What you have to do => Every line in the data below that has the word "Topics" should be returned.

Records for this exercise =>
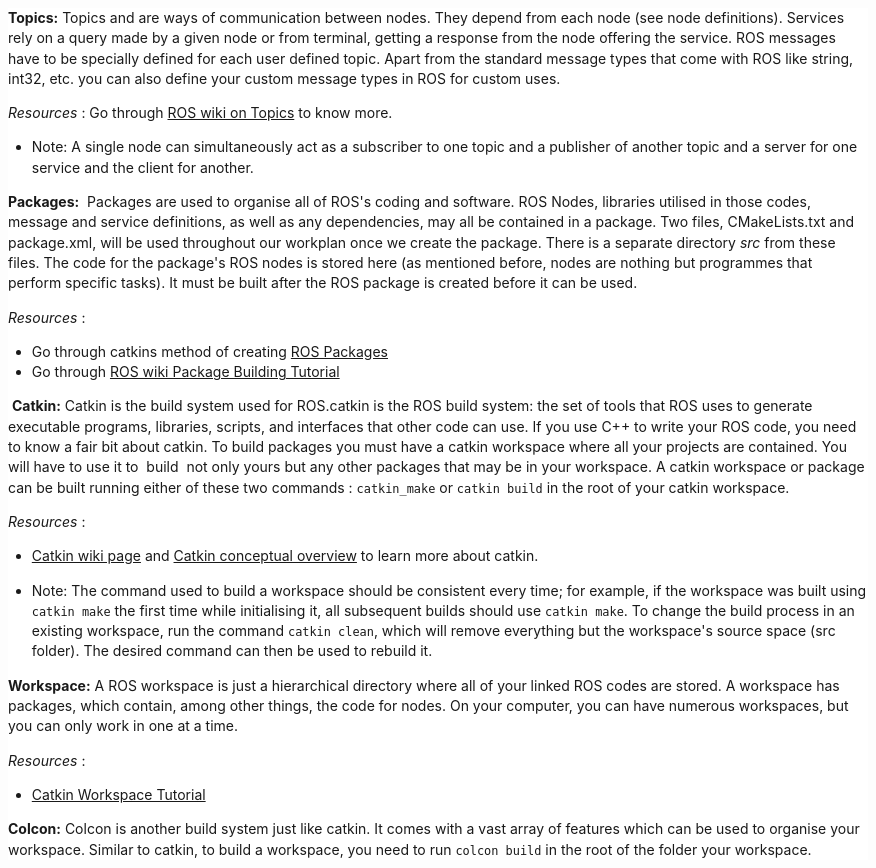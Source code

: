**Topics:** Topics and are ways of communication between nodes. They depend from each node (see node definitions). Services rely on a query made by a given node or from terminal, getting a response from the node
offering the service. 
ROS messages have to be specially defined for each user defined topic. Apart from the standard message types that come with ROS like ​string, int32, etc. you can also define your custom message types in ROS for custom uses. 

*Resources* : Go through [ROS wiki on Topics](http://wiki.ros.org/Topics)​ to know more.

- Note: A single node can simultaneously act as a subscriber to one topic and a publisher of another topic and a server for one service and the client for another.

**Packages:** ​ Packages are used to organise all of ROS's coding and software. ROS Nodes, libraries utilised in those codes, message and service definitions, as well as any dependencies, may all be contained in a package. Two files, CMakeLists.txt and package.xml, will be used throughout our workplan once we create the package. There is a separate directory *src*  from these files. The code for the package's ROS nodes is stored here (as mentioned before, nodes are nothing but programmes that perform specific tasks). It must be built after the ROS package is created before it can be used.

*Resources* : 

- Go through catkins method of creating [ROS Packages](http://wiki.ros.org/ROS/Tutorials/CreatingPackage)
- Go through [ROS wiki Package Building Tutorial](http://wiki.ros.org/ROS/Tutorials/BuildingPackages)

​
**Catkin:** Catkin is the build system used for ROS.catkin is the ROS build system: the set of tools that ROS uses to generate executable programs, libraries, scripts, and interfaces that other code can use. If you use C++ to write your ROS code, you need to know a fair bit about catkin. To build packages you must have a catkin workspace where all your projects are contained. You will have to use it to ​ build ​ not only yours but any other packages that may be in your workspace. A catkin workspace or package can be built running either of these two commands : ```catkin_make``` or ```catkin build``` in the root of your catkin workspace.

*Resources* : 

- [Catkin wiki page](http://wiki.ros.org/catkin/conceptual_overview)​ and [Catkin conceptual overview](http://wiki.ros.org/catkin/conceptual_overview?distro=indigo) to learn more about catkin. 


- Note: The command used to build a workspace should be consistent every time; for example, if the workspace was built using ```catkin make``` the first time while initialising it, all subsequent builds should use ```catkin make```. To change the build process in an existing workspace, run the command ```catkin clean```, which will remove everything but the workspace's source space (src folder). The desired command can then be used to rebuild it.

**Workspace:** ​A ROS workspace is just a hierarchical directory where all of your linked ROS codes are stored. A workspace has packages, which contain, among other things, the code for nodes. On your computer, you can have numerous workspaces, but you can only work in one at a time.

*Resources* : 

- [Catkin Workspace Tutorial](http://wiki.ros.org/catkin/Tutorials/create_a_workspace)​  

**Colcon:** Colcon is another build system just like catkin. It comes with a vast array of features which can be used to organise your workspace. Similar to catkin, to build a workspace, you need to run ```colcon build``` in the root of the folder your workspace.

...

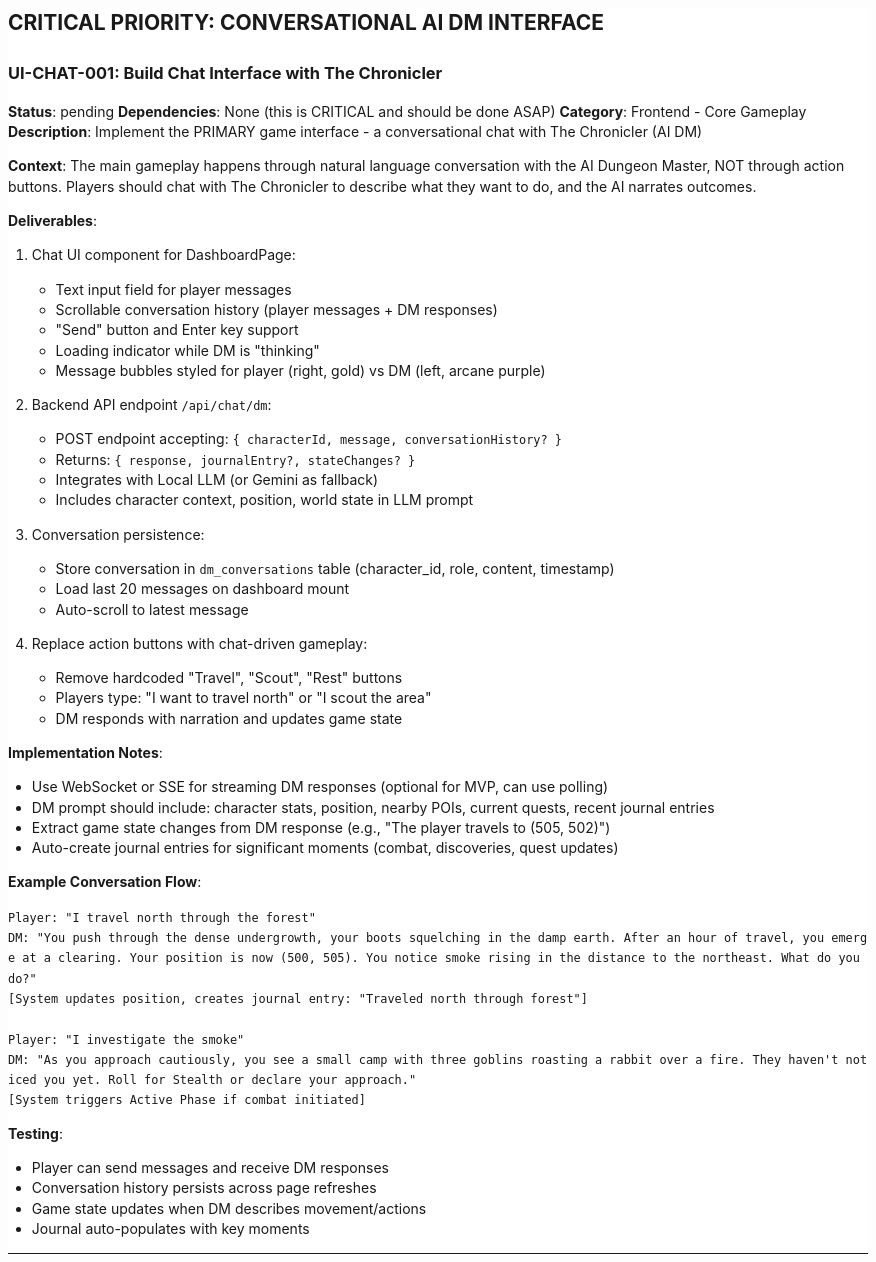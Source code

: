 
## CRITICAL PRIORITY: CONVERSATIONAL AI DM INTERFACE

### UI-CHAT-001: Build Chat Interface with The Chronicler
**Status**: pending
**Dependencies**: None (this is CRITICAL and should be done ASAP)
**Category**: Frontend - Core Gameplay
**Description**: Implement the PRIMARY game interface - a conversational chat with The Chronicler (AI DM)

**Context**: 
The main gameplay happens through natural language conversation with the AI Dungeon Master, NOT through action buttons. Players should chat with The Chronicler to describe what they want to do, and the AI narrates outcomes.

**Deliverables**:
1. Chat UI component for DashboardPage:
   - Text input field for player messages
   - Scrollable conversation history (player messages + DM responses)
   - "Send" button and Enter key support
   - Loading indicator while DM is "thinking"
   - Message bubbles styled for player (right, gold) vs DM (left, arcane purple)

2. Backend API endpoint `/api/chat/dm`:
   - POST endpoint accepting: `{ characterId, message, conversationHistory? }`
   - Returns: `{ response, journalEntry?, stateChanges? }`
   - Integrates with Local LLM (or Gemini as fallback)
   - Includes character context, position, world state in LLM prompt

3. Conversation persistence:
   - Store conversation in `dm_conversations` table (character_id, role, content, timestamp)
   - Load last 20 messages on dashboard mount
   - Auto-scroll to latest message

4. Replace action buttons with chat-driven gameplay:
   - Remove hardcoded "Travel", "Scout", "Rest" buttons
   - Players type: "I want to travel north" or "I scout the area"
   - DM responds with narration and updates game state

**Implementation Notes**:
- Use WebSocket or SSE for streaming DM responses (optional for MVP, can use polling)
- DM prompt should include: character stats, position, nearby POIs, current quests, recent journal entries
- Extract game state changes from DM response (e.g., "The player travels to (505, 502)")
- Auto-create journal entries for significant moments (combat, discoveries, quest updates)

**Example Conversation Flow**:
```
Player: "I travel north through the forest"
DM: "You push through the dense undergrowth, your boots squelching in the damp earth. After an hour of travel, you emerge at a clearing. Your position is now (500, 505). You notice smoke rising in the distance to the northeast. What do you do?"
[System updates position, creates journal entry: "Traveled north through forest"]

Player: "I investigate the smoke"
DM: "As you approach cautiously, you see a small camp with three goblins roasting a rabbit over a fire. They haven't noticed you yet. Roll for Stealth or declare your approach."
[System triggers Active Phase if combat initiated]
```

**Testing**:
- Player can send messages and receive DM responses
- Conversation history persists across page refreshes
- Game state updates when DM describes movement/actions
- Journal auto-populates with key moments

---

---

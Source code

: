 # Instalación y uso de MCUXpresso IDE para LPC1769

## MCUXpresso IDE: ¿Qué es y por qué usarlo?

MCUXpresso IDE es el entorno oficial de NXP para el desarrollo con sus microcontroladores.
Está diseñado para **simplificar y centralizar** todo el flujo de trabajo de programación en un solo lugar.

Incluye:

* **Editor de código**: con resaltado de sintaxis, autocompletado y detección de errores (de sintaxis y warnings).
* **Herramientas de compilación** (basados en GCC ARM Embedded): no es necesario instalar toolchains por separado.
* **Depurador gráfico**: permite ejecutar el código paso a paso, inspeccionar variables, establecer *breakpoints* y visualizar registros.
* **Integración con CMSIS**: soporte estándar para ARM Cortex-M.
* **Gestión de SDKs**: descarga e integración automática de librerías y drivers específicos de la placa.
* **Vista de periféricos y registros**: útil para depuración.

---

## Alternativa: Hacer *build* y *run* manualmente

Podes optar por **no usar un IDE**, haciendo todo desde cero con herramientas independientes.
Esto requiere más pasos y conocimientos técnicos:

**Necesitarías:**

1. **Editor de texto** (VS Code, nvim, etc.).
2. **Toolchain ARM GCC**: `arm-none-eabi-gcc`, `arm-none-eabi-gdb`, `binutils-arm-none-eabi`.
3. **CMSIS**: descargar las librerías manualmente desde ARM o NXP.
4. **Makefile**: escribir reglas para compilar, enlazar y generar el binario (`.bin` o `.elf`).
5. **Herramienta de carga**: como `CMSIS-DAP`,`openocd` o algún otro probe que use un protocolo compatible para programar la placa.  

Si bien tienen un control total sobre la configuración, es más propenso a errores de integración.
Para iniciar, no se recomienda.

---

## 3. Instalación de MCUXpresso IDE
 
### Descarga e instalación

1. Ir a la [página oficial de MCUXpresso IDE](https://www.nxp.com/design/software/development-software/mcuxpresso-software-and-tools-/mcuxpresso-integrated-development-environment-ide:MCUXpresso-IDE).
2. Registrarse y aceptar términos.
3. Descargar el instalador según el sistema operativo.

Written reply =>
:**Topics:** Topics and are ways of communication between nodes. They depend from each node (see node definitions). Services rely on a query made by a given node or from terminal, getting a response from the node
*Resources* : Go through [ROS wiki on Topics](http://wiki.ros.org/Topics)​ to know more.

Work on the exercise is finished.